The status of the laws which in those jurisdictions regulate the conjugal partnership assets has been described as chaotic. Friedman, Matrimonial Property Law 133 (1955, The Carswell Company Ltd., Toronto, Canada).

All the foregoing suffices to dispose of the cases referred to in the intervener’s brief.

Judgment will be rendered reversing the judgment appealed from herein and the case remanded for further proceedings not inconsistent with this opinion.

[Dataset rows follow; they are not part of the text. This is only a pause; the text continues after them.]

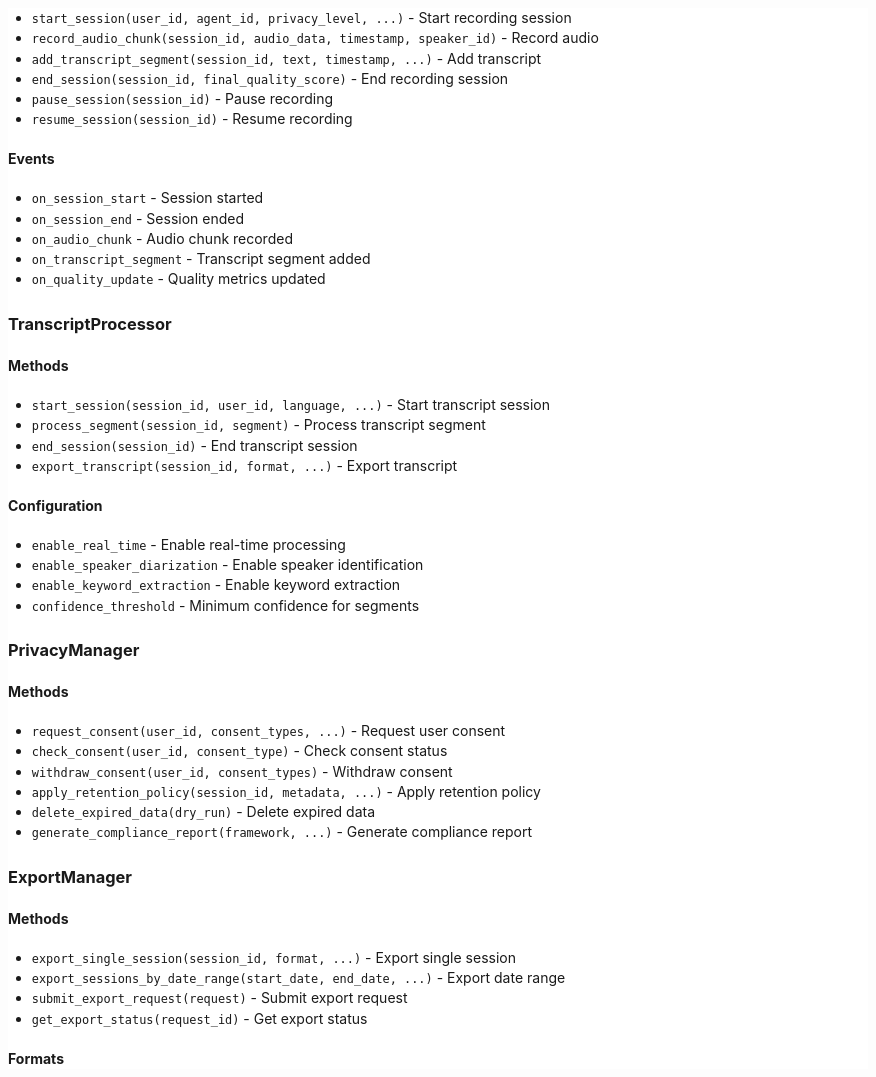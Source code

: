 - `start_session(user_id, agent_id, privacy_level, ...)` - Start recording session
- `record_audio_chunk(session_id, audio_data, timestamp, speaker_id)` - Record audio
- `add_transcript_segment(session_id, text, timestamp, ...)` - Add transcript
- `end_session(session_id, final_quality_score)` - End recording session
- `pause_session(session_id)` - Pause recording
- `resume_session(session_id)` - Resume recording

#### Events

- `on_session_start` - Session started
- `on_session_end` - Session ended
- `on_audio_chunk` - Audio chunk recorded
- `on_transcript_segment` - Transcript segment added
- `on_quality_update` - Quality metrics updated

### TranscriptProcessor

#### Methods

- `start_session(session_id, user_id, language, ...)` - Start transcript session
- `process_segment(session_id, segment)` - Process transcript segment
- `end_session(session_id)` - End transcript session
- `export_transcript(session_id, format, ...)` - Export transcript

#### Configuration

- `enable_real_time` - Enable real-time processing
- `enable_speaker_diarization` - Enable speaker identification
- `enable_keyword_extraction` - Enable keyword extraction
- `confidence_threshold` - Minimum confidence for segments

### PrivacyManager

#### Methods

- `request_consent(user_id, consent_types, ...)` - Request user consent
- `check_consent(user_id, consent_type)` - Check consent status
- `withdraw_consent(user_id, consent_types)` - Withdraw consent
- `apply_retention_policy(session_id, metadata, ...)` - Apply retention policy
- `delete_expired_data(dry_run)` - Delete expired data
- `generate_compliance_report(framework, ...)` - Generate compliance report

### ExportManager

#### Methods

- `export_single_session(session_id, format, ...)` - Export single session
- `export_sessions_by_date_range(start_date, end_date, ...)` - Export date range
- `submit_export_request(request)` - Submit export request
- `get_export_status(request_id)` - Get export status

#### Formats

Mr. Chief Justice Negrón Fernández took no part in the decision of this case. 
      
       The conjugal partnership has not been liquidated yet and among its assets there are, among other properties, a house located at Garden Hills Development, another at San Francisco Development, and an automobile repair concern.
     
      
       “To the conjugal partnership belong:
      “(1) Property acquired for a valuable consideration during the marriage at the expense of the partnership property, whether the acquisition is made for the partnership or for one of the spouses only.
      “(2) That obtained by the industry, salaries, or work of the spouses or of either of them.
      “(3) The fruits, income, or interest collected or accrued during the marriage, coming from the partnership property, or from that which belongs to either one of the spouses. — Civil Code, 1930, § 1301.”
     
      
      
         Act No. 447 of 1951 provides for the payment of a retirement annuity to the employees of the Commonwealth, 3 L.P.R.A. § 766, right to elect to receive a reduced annuity in order to protect the participant’s family, id. § 768, and death benefits, id. § 773.
     
      
       These retirement systems also permit the State to renew its personnel when their efficiency starts to deteriorate, he it for reasons of age or of disability, facilitating the incorporation to public service of young and vigorous personnel.
     
      
       Section 24 of the Retirement Act prescribes that the right to retirement annuities is a personal right of the recipient thereof, and its assignment or transfer shall be void. It also excepts it from attachments and from any judicial proceeding. 3 L.P.R.A. § 785.
     
      
       Information furnished by the Personnel Office of the Government of the Commonwealth of Puerto Rico.
     
      
       Information furnished by the Retirement Office of the University of Puerto Rico.
     
      
       Information furnished by the Teachers’ Retirement Board and the Personnel Office of the Water Resources Authority.
     
      
       In this study reference is made to other studies carried out by government agencies in which different amounts are set to delimit the minimum family income. For example, in the comparative study “Income and Expenditures of the Family. Puerto Rico, 1963” prepared by the Department of Labor of the Commonwealth in 1963, the amount of $4,056 is adopted as minimum family income required for the “indispensable basic needs.”
     
      
       See, in footnote No. 2 the text of § 1301.
     
      
       Figures furnished by the Office of Personnel of the Commonwealth of Puerto Eico.
     
      
       Figures furnished by the Teachers’ Eetirement Board.
     
      
       Section 109 of the Civil Code provides:
      “If the divorced wife, in whose favor judgment was rendered, has not sufficient means of subsistence, the Superior Court may allow her, in its discretion, an alimony out of the income, earnings, salary, or property of her divorced husband, which alimony shall not exceed one-four-th of the income, earnings, or salary received.”